Problem Solving in Technology-Rich Environments:
A Report From the NAEP Technology-Based Assessment Project

August 2007

Authors:   Randy Elliot Bennett, Hilary Persky, Andrew R. Weiss, and Frank Jenkins

Download sections of the report (or the complete report) in a PDF file for viewing and printing.


Image of the cover of the TRE report

Executive Summary

Methodology
The TRE Scenario Scales and Results

The Problem Solving in Technology-Rich Environments (TRE) study is the last of three field investigations in the National Assessment of Educational Progress (NAEP) Technology-Based Assessment Project, which explores the use of new technology in administering NAEP. The TRE study was designed to demonstrate and explore an innovative use of computers for developing, administering, scoring, and analyzing the results of NAEP assessments. The prior two studies, Mathematics Online (MOL) and Writing Online (WOL), compared online and paper testing in terms of issues related to measurement, equity, efficiency, and operations.

In the TRE study, two extended scenarios were created for measuring problem solving with technology. These scenarios were then administered to nationally representative samples of students. The resulting data were used to describe the measurement characteristics of the scenarios and the performance of students.

The context for the problem-solving scenarios was the domain of physical science. The TRE Search scenario required students to locate and synthesize information about scientific helium balloons from a simulated World Wide Web environment. The TRE Simulation scenario required students to experiment to solve problems of increasing complexity about relationships among buoyancy, mass, and volume; students viewed animated displays after manipulating the mass carried by a scientific helium balloon and the amount of helium contained in the balloon. Both scenarios targeted grade 8 students who were assumed to have basic computer skills; basic exposure to scientific inquiry and to concepts of buoyancy, mass, and volume; and the ability to read scientifically oriented material at a sixth-grade level or higher.

In the TRE study, data were collected from a nationally representative sample of grade 8 students in the spring of 2003. Over 2,000 public school students participated, with approximately 1,000 students taking each assessment scenario. (See appendix B for detailed information about the TRE sample selection.) Students were assigned randomly within each school to one of the scenarios—Search or Simulation. Students took the scenarios on school computers via the World Wide Web or on laptop computers taken into the schools. For both scenarios, data were collected about student demographics; students’ access to computers, use of computers, and attitudes toward them; and students’ science coursetaking and activities in school.

Back to Top

Methodology

The TRE study used Evidence-Centered Design (ECD) (Mislevy, Almond, and Lukas 2003) to develop the interpretive framework for translating the multiplicity of actions captured from each student into inferences about what populations of students know and can do. In ECD, the key components of the interpretive framework are student and evidence models. The student model represents a set of hypotheses about the components of proficiency in a domain and their organization. The evidence model shows how relevant student actions are connected to those components of proficiency, including how each relevant action affects belief in student standing on each proficiency component.
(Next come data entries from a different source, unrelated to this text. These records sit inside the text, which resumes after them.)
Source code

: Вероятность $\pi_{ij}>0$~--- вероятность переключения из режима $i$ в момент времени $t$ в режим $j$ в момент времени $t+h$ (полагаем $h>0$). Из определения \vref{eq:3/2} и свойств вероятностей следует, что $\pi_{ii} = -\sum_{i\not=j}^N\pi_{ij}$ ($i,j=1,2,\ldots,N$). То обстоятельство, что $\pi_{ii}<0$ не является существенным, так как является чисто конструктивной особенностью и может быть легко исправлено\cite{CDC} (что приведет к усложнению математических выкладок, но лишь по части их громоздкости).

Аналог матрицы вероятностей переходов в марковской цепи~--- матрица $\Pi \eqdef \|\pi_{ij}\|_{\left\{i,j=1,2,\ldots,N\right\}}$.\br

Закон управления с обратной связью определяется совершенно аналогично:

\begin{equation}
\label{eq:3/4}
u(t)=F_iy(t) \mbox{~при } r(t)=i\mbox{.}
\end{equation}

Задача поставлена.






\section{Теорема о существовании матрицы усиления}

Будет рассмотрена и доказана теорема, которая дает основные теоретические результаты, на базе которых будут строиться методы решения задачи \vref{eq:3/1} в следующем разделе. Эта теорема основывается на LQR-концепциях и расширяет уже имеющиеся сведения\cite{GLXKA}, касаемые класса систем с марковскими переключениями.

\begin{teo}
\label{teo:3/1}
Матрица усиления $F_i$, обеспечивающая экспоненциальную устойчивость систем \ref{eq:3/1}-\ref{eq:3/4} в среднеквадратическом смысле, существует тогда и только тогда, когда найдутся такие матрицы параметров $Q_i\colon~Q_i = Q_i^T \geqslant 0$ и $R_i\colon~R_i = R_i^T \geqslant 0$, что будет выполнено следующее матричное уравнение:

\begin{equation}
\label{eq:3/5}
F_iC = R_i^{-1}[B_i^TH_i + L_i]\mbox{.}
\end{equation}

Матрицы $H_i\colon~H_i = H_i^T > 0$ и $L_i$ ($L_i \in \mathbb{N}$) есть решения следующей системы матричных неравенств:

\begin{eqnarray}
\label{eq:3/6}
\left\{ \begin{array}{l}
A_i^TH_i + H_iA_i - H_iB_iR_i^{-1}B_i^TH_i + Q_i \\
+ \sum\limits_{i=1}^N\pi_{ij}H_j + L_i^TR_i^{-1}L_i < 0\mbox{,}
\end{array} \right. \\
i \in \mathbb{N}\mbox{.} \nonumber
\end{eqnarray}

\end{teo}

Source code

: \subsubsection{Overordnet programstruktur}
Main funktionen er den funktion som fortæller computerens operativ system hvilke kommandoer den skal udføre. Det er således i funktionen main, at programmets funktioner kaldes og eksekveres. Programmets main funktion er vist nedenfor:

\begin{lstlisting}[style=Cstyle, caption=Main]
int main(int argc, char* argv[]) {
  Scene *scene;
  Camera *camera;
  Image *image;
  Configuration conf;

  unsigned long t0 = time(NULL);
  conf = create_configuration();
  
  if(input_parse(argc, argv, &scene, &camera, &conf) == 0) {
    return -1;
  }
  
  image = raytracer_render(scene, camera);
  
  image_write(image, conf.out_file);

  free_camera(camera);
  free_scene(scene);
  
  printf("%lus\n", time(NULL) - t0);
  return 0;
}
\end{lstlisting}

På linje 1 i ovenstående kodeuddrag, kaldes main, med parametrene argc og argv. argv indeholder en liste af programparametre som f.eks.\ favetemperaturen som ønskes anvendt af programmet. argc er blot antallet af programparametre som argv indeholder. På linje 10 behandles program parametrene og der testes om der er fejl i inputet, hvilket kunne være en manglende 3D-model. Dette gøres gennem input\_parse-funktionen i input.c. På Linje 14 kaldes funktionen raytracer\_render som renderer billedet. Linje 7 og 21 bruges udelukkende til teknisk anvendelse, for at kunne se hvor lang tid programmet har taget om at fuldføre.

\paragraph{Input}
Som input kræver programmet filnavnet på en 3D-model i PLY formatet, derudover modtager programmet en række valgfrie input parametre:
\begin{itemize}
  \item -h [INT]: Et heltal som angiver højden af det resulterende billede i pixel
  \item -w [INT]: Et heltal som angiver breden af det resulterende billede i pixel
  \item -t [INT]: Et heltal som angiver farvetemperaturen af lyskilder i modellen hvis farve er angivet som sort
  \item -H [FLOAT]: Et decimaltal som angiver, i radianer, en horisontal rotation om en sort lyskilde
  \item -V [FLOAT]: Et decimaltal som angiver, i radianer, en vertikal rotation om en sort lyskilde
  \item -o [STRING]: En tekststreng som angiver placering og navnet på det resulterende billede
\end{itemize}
The structure provided by ECD is particularly important for complex assessments like TRE, for which meaningful inferences must be drawn based on hundreds of actions captured for each student.

For the purposes of TRE, the student model represented the components of student proficiency in the domain of problem solving in technology-rich environments. Two primary components were postulated: scientific inquiry and computer skills. Scientific inquiry was defined as the ability to find information about a given topic, judge what information is relevant, plan and conduct experiments, monitor efforts, organize and interpret results, and communicate a coherent interpretation. Computer skills were defined as the ability to carry out the largely mechanical operations of using a computer to find information, run simulated experiments, get information from dynamic visual displays, construct a table or graph, sort data, and enter text.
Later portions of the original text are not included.